- **To do**: Output the whole listing exactly, with no pictures.

---*---

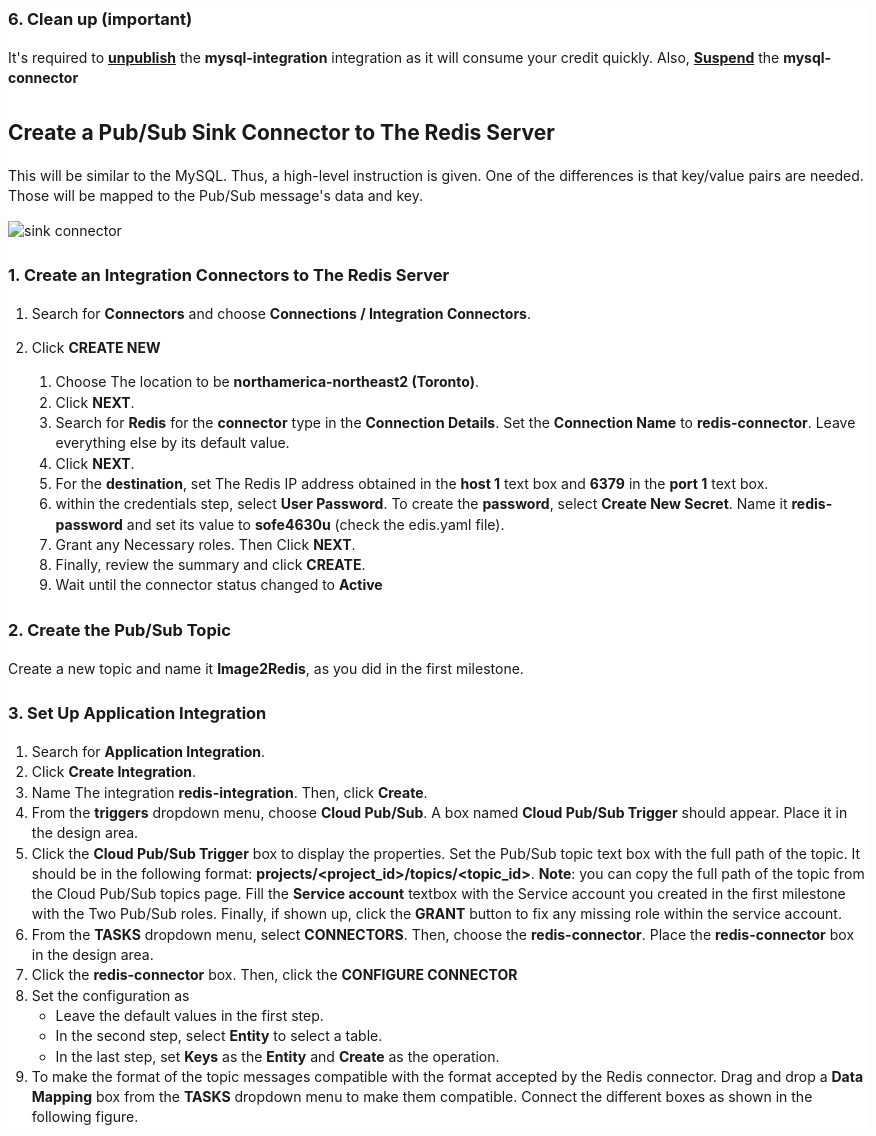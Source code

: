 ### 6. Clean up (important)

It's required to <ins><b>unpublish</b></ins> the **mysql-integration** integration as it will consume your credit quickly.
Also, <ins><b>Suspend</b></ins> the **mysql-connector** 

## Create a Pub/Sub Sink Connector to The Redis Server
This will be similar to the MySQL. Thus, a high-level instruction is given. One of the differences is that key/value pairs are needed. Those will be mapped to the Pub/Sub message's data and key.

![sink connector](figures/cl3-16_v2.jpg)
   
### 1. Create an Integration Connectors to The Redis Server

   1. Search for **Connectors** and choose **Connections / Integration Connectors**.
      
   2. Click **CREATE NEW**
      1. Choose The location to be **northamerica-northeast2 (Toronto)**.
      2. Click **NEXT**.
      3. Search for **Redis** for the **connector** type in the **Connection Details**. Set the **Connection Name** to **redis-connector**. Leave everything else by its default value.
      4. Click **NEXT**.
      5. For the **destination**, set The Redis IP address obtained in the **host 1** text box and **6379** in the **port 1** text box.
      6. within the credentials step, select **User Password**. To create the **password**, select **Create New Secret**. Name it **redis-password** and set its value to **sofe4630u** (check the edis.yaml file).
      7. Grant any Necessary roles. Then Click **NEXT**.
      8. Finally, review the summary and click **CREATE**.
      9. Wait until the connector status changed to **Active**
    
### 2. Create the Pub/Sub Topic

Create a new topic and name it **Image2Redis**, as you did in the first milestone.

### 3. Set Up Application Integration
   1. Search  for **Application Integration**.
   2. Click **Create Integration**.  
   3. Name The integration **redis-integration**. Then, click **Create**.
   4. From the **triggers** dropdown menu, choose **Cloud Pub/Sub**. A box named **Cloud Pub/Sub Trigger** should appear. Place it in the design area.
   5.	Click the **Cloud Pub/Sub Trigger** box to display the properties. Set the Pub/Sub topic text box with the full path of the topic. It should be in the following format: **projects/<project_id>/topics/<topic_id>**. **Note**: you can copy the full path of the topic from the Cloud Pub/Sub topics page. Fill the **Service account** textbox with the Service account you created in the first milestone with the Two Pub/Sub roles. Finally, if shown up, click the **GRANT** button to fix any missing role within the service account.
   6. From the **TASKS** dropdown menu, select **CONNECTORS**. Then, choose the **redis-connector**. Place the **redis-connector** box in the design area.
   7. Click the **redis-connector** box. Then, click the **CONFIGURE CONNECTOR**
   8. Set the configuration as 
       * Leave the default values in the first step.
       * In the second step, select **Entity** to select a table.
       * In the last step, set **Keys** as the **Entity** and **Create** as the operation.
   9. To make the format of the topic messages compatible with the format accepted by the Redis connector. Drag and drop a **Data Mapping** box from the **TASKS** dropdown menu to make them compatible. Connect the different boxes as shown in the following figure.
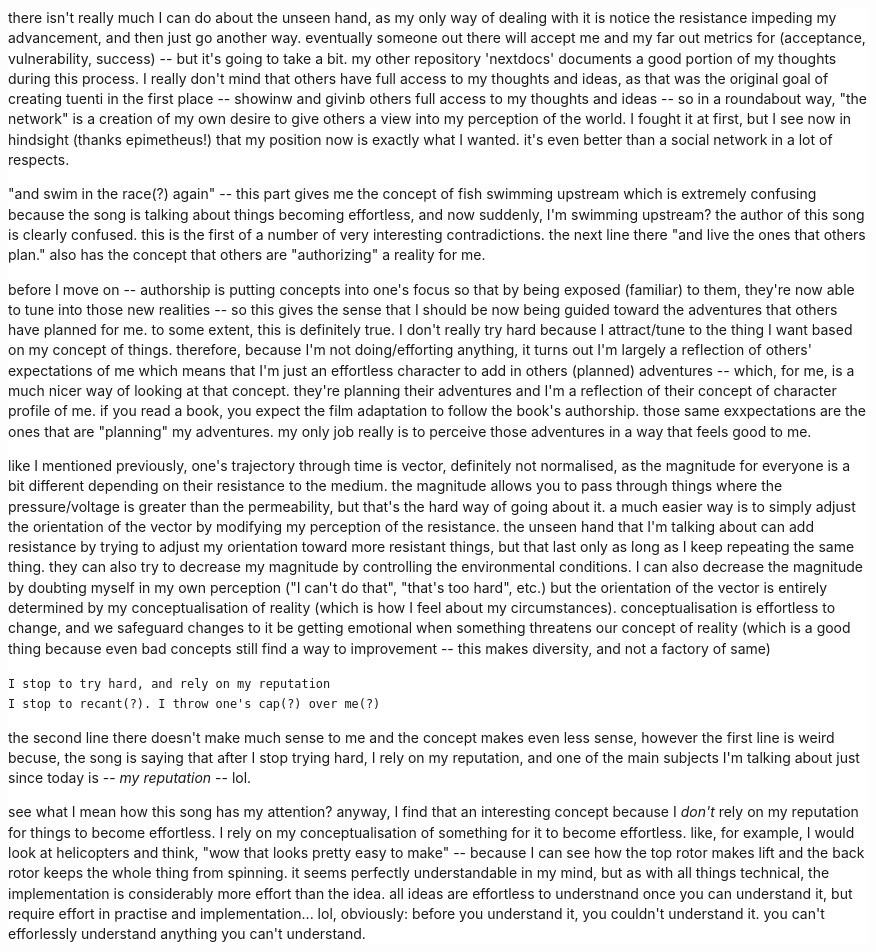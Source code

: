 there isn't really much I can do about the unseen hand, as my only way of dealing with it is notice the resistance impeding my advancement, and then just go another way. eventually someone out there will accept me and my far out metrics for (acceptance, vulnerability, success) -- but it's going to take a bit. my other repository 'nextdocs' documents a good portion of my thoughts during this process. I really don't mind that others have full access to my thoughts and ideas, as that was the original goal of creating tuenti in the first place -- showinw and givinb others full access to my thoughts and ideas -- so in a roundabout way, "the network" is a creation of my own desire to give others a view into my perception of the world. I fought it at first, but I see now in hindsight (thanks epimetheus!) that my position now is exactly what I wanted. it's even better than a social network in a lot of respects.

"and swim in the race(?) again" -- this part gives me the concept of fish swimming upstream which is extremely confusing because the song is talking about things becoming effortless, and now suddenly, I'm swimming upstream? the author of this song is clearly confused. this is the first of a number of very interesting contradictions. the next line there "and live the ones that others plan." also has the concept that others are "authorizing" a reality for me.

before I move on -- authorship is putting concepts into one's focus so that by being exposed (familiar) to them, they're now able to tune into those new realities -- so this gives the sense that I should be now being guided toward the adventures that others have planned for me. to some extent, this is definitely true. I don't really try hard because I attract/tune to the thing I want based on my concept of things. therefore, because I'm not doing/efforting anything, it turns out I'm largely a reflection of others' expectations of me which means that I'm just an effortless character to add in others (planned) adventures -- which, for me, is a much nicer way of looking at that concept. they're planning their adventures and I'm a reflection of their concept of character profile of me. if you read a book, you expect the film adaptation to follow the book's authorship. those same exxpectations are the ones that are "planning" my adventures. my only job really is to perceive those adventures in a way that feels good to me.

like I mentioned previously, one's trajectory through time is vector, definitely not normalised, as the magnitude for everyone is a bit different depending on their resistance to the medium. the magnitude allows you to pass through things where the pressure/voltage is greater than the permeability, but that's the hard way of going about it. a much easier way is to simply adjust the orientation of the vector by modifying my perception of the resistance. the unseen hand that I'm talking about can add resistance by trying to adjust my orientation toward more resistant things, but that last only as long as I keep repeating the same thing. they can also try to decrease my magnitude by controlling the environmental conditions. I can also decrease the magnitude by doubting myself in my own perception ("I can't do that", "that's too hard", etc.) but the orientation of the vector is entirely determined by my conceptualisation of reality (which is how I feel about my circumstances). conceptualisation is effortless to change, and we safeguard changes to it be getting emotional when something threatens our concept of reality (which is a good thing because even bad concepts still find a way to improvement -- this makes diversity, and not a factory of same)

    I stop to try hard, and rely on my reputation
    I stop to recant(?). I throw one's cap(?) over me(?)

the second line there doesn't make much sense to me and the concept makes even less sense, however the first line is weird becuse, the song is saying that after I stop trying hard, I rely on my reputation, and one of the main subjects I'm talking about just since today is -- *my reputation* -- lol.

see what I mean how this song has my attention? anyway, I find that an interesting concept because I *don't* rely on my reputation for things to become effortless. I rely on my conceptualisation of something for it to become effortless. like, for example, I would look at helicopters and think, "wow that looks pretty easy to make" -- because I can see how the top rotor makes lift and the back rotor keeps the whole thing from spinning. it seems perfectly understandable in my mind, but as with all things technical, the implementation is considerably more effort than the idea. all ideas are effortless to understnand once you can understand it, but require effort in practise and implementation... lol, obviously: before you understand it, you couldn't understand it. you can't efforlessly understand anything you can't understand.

---*---

- **Task output**:
Source code

: ### 6. Clean up (important)

It's required to <ins><b>unpublish</b></ins> the **mysql-integration** integration as it will consume your credit quickly.
Also, <ins><b>Suspend</b></ins> the **mysql-connector** 

## Create a Pub/Sub Sink Connector to The Redis Server
This will be similar to the MySQL. Thus, a high-level instruction is given. One of the differences is that key/value pairs are needed. Those will be mapped to the Pub/Sub message's data and key.

![sink connector](figures/cl3-16_v2.jpg)
   
### 1. Create an Integration Connectors to The Redis Server

   1. Search for **Connectors** and choose **Connections / Integration Connectors**.
      
   2. Click **CREATE NEW**
      1. Choose The location to be **northamerica-northeast2 (Toronto)**.
      2. Click **NEXT**.
      3. Search for **Redis** for the **connector** type in the **Connection Details**. Set the **Connection Name** to **redis-connector**. Leave everything else by its default value.
      4. Click **NEXT**.
      5. For the **destination**, set The Redis IP address obtained in the **host 1** text box and **6379** in the **port 1** text box.
      6. within the credentials step, select **User Password**. To create the **password**, select **Create New Secret**. Name it **redis-password** and set its value to **sofe4630u** (check the edis.yaml file).
      7. Grant any Necessary roles. Then Click **NEXT**.
      8. Finally, review the summary and click **CREATE**.
      9. Wait until the connector status changed to **Active**
    
### 2. Create the Pub/Sub Topic

Create a new topic and name it **Image2Redis**, as you did in the first milestone.

### 3. Set Up Application Integration
   1. Search  for **Application Integration**.
   2. Click **Create Integration**.  
   3. Name The integration **redis-integration**. Then, click **Create**.
   4. From the **triggers** dropdown menu, choose **Cloud Pub/Sub**. A box named **Cloud Pub/Sub Trigger** should appear. Place it in the design area.
   5.	Click the **Cloud Pub/Sub Trigger** box to display the properties. Set the Pub/Sub topic text box with the full path of the topic. It should be in the following format: **projects/<project_id>/topics/<topic_id>**. **Note**: you can copy the full path of the topic from the Cloud Pub/Sub topics page. Fill the **Service account** textbox with the Service account you created in the first milestone with the Two Pub/Sub roles. Finally, if shown up, click the **GRANT** button to fix any missing role within the service account.
   6. From the **TASKS** dropdown menu, select **CONNECTORS**. Then, choose the **redis-connector**. Place the **redis-connector** box in the design area.
   7. Click the **redis-connector** box. Then, click the **CONFIGURE CONNECTOR**
   8. Set the configuration as 
       * Leave the default values in the first step.
       * In the second step, select **Entity** to select a table.
       * In the last step, set **Keys** as the **Entity** and **Create** as the operation.
   9. To make the format of the topic messages compatible with the format accepted by the Redis connector. Drag and drop a **Data Mapping** box from the **TASKS** dropdown menu to make them compatible. Connect the different boxes as shown in the following figure.
Source code

: there isn't really much I can do about the unseen hand, as my only way of dealing with it is notice the resistance impeding my advancement, and then just go another way. eventually someone out there will accept me and my far out metrics for (acceptance, vulnerability, success) -- but it's going to take a bit. my other repository 'nextdocs' documents a good portion of my thoughts during this process. I really don't mind that others have full access to my thoughts and ideas, as that was the original goal of creating tuenti in the first place -- showinw and givinb others full access to my thoughts and ideas -- so in a roundabout way, "the network" is a creation of my own desire to give others a view into my perception of the world. I fought it at first, but I see now in hindsight (thanks epimetheus!) that my position now is exactly what I wanted. it's even better than a social network in a lot of respects.

"and swim in the race(?) again" -- this part gives me the concept of fish swimming upstream which is extremely confusing because the song is talking about things becoming effortless, and now suddenly, I'm swimming upstream? the author of this song is clearly confused. this is the first of a number of very interesting contradictions. the next line there "and live the ones that others plan." also has the concept that others are "authorizing" a reality for me.

before I move on -- authorship is putting concepts into one's focus so that by being exposed (familiar) to them, they're now able to tune into those new realities -- so this gives the sense that I should be now being guided toward the adventures that others have planned for me. to some extent, this is definitely true. I don't really try hard because I attract/tune to the thing I want based on my concept of things. therefore, because I'm not doing/efforting anything, it turns out I'm largely a reflection of others' expectations of me which means that I'm just an effortless character to add in others (planned) adventures -- which, for me, is a much nicer way of looking at that concept. they're planning their adventures and I'm a reflection of their concept of character profile of me. if you read a book, you expect the film adaptation to follow the book's authorship. those same exxpectations are the ones that are "planning" my adventures. my only job really is to perceive those adventures in a way that feels good to me.

like I mentioned previously, one's trajectory through time is vector, definitely not normalised, as the magnitude for everyone is a bit different depending on their resistance to the medium. the magnitude allows you to pass through things where the pressure/voltage is greater than the permeability, but that's the hard way of going about it. a much easier way is to simply adjust the orientation of the vector by modifying my perception of the resistance. the unseen hand that I'm talking about can add resistance by trying to adjust my orientation toward more resistant things, but that last only as long as I keep repeating the same thing. they can also try to decrease my magnitude by controlling the environmental conditions. I can also decrease the magnitude by doubting myself in my own perception ("I can't do that", "that's too hard", etc.) but the orientation of the vector is entirely determined by my conceptualisation of reality (which is how I feel about my circumstances). conceptualisation is effortless to change, and we safeguard changes to it be getting emotional when something threatens our concept of reality (which is a good thing because even bad concepts still find a way to improvement -- this makes diversity, and not a factory of same)

    I stop to try hard, and rely on my reputation
    I stop to recant(?). I throw one's cap(?) over me(?)

the second line there doesn't make much sense to me and the concept makes even less sense, however the first line is weird becuse, the song is saying that after I stop trying hard, I rely on my reputation, and one of the main subjects I'm talking about just since today is -- *my reputation* -- lol.

see what I mean how this song has my attention? anyway, I find that an interesting concept because I *don't* rely on my reputation for things to become effortless. I rely on my conceptualisation of something for it to become effortless. like, for example, I would look at helicopters and think, "wow that looks pretty easy to make" -- because I can see how the top rotor makes lift and the back rotor keeps the whole thing from spinning. it seems perfectly understandable in my mind, but as with all things technical, the implementation is considerably more effort than the idea. all ideas are effortless to understnand once you can understand it, but require effort in practise and implementation... lol, obviously: before you understand it, you couldn't understand it. you can't efforlessly understand anything you can't understand.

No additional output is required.